[ 
https://issues.apache.org/jira/browse/SOLR-9120?page=com.atlassian.jira.plugin.system.issuetabpanels:comment-tabpanel&focusedCommentId=16242927#comment-16242927
 ] 

Hoss Man commented on SOLR-9120:
--------------------------------

I'm very confused by some of the back and forth comments here -- beyond the 
fact that in some cases people seem to be talking about *different* bugs 
(SOLR-11616) that are completely unrelated to the LukeRequestHandler problem 
here (similar only because they both involve NoSuchFileException on segments 
files, even though the code is completley different) 

in particular...

bq. It may be a good idea to actually figure out what is the root cause of this 
behavior. Seems quite weird to me.
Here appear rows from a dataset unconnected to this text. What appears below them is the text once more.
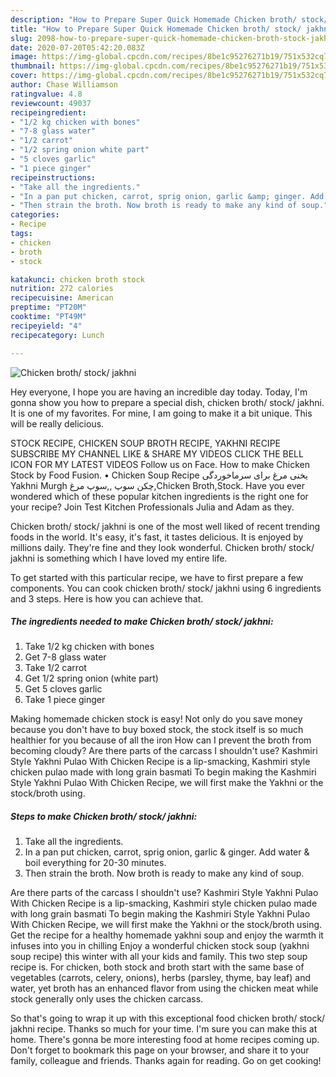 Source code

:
 ```yaml
---
description: "How to Prepare Super Quick Homemade Chicken broth/ stock/ jakhni"
title: "How to Prepare Super Quick Homemade Chicken broth/ stock/ jakhni"
slug: 2098-how-to-prepare-super-quick-homemade-chicken-broth-stock-jakhni
date: 2020-07-20T05:42:20.083Z
image: https://img-global.cpcdn.com/recipes/8be1c95276271b19/751x532cq70/chicken-broth-stock-jakhni-recipe-main-photo.jpg
thumbnail: https://img-global.cpcdn.com/recipes/8be1c95276271b19/751x532cq70/chicken-broth-stock-jakhni-recipe-main-photo.jpg
cover: https://img-global.cpcdn.com/recipes/8be1c95276271b19/751x532cq70/chicken-broth-stock-jakhni-recipe-main-photo.jpg
author: Chase Williamson
ratingvalue: 4.8
reviewcount: 49037
recipeingredient:
- "1/2 kg chicken with bones"
- "7-8 glass water"
- "1/2 carrot"
- "1/2 spring onion white part"
- "5 cloves garlic"
- "1 piece ginger"
recipeinstructions:
- "Take all the ingredients."
- "In a pan put chicken, carrot, sprig onion, garlic &amp; ginger. Add water &amp; boil everything for 20-30 minutes."
- "Then strain the broth. Now broth is ready to make any kind of soup."
categories:
- Recipe
tags:
- chicken
- broth
- stock

katakunci: chicken broth stock 
nutrition: 272 calories
recipecuisine: American
preptime: "PT20M"
cooktime: "PT49M"
recipeyield: "4"
recipecategory: Lunch

---
```



![Chicken broth/ stock/ jakhni](https://img-global.cpcdn.com/recipes/8be1c95276271b19/751x532cq70/chicken-broth-stock-jakhni-recipe-main-photo.jpg)

Hey everyone, I hope you are having an incredible day today. Today, I'm gonna show you how to prepare a special dish, chicken broth/ stock/ jakhni. It is one of my favorites. For mine, I am going to make it a bit unique. This will be really delicious.

STOCK RECIPE, CHICKEN SOUP BROTH RECIPE, YAKHNI RECIPE SUBSCRIBE MY CHANNEL LIKE &amp; SHARE MY VIDEOS CLICK THE BELL ICON FOR MY LATEST VIDEOS Follow us on Face. How to make Chicken Stock by Food Fusion. • Chicken Soup Recipe یخنی مرغ برای سرماخوردگی Yakhni Murgh چکن سوپ ,,سوپ مرغ,Chicken Broth,Stock. Have you ever wondered which of these popular kitchen ingredients is the right one for your recipe? Join Test Kitchen Professionals Julia and Adam as they.

Chicken broth/ stock/ jakhni is one of the most well liked of recent trending foods in the world. It's easy, it's fast, it tastes delicious. It is enjoyed by millions daily. They're fine and they look wonderful. Chicken broth/ stock/ jakhni is something which I have loved my entire life.


To get started with this particular recipe, we have to first prepare a few components. You can cook chicken broth/ stock/ jakhni using 6 ingredients and 3 steps. Here is how you can achieve that.

<!--inarticleads1-->

##### The ingredients needed to make Chicken broth/ stock/ jakhni:

1. Take 1/2 kg chicken with bones
1. Get 7-8 glass water
1. Take 1/2 carrot
1. Get 1/2 spring onion (white part)
1. Get 5 cloves garlic
1. Take 1 piece ginger


Making homemade chicken stock is easy! Not only do you save money because you don&#39;t have to buy boxed stock, the stock itself is so much healthier for you because of all the iron How can I prevent the broth from becoming cloudy? Are there parts of the carcass I shouldn&#39;t use? Kashmiri Style Yakhni Pulao With Chicken Recipe is a lip-smacking, Kashmiri style chicken pulao made with long grain basmati To begin making the Kashmiri Style Yakhni Pulao With Chicken Recipe, we will first make the Yakhni or the stock/broth using. 

<!--inarticleads2-->

##### Steps to make Chicken broth/ stock/ jakhni:

1. Take all the ingredients.
1. In a pan put chicken, carrot, sprig onion, garlic &amp; ginger. Add water &amp; boil everything for 20-30 minutes.
1. Then strain the broth. Now broth is ready to make any kind of soup.


Are there parts of the carcass I shouldn&#39;t use? Kashmiri Style Yakhni Pulao With Chicken Recipe is a lip-smacking, Kashmiri style chicken pulao made with long grain basmati To begin making the Kashmiri Style Yakhni Pulao With Chicken Recipe, we will first make the Yakhni or the stock/broth using. Get the recipe for a healthy homemade yakhni soup and enjoy the warmth it infuses into you in chilling Enjoy a wonderful chicken stock soup (yakhni soup recipe) this winter with all your kids and family. This two step soup recipe is. For chicken, both stock and broth start with the same base of vegetables (carrots, celery, onions), herbs (parsley, thyme, bay leaf) and water, yet broth has an enhanced flavor from using the chicken meat while stock generally only uses the chicken carcass. 

So that's going to wrap it up with this exceptional food chicken broth/ stock/ jakhni recipe. Thanks so much for your time. I'm sure you can make this at home. There's gonna be more interesting food at home recipes coming up. Don't forget to bookmark this page on your browser, and share it to your family, colleague and friends. Thanks again for reading. Go on get cooking!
There may be some fundamental issue at the 
lucene level ?

...i don't understand this confusion about the "root cause" of where/why the 
NoSuchFileException exception comes from ... that was very clearely spelled out 
in the discussion in SOLR-8793, which lead to the creation of SOLR-8587 -- both 
of which are linked to this jira...

From: SOLR-8793
bq. Lucene deletes the files no longer referenced by an index (through any 
commit) so they disappear on the directory listing. IndexReaders still having 
them open on older index state are not affected ("delete on last close" POSIX 
semantics) - the inode is still existing, just the directory entry is gone. The 
inode is deleted if nothing refers to it anymore. This is different on Windows 
under some circumstances (MMapDirectory).
bq. OK yea you're right, I was confused. The file can be read by the open IR, 
but won't appear in directory listing. I opened SOLR-8793 to fix this, sorry 
for that!

At which point, in SOLR-8587, [~shaie] fixed the code so that instead of 
propgating the NoSuchFileException up out and failing the LukeRequestHandler 
request, the code would simply _warn_ about the Exception, and the request 
would succeed, ala this code...

{code}
  private static long getFileLength(Directory dir, String filename) {
    try {
      return dir.fileLength(filename);
    } catch (IOException e) {
      // Whatever the error is, only log it and return -1.
      log.warn("Error getting file length for [{}]", filename, e);
      return -1;
    }
  }

{code}

...which is why in comments above, people report seeing exceptions like this in 
their logs (_including the "Error getting file length" info from 
getFileLength_)...

{noformat}
2017-02-16 15:56:00.122 WARN  (qtp895947612-44262) [   x:inclive] 
o.a.s.h.a.LukeRequestHandler Error getting file length
for [segments_cr3]
java.nio.file.NoSuchFileException: 
/index/solr6/data/data/inc_1/index/segments_cr3
        at 
sun.nio.fs.UnixException.translateToIOException(UnixException.java:86)
        at sun.nio.fs.UnixException.rethrowAsIOException(UnixException.java:102)
        at sun.nio.fs.UnixException.rethrowAsIOException(UnixException.java:107)
        at 
sun.nio.fs.UnixFileAttributeViews$Basic.readAttributes(UnixFileAttributeViews.java:55)
        at 
sun.nio.fs.UnixFileSystemProvider.readAttributes(UnixFileSystemProvider.java:144)
        at 
sun.nio.fs.LinuxFileSystemProvider.readAttributes(LinuxFileSystemProvider.java:99)
        at java.nio.file.Files.readAttributes(Files.java:1737)
        at java.nio.file.Files.size(Files.java:2332)
        at org.apache.lucene.store.FSDirectory.fileLength(FSDirectory.java:243)
        at 
org.apache.lucene.store.NRTCachingDirectory.fileLength(NRTCachingDirectory.java:128)
        at 
org.apache.solr.handler.admin.LukeRequestHandler.getFileLength(LukeRequestHandler.java:598)
{noformat}

...but the {{/luke}} requests themselves don't actually fail.

----

As things stand now, the code is doing exactly what it was designed to do:
 * make an attempt at reporting the _on disk_ size of the segments file 
currently in use by the reader
 * if the size of the segments file can't be determined due to any IO 
Exception, return -1 log a WARN about the IO Exception

The question becomes: do we want to _change_ that logging?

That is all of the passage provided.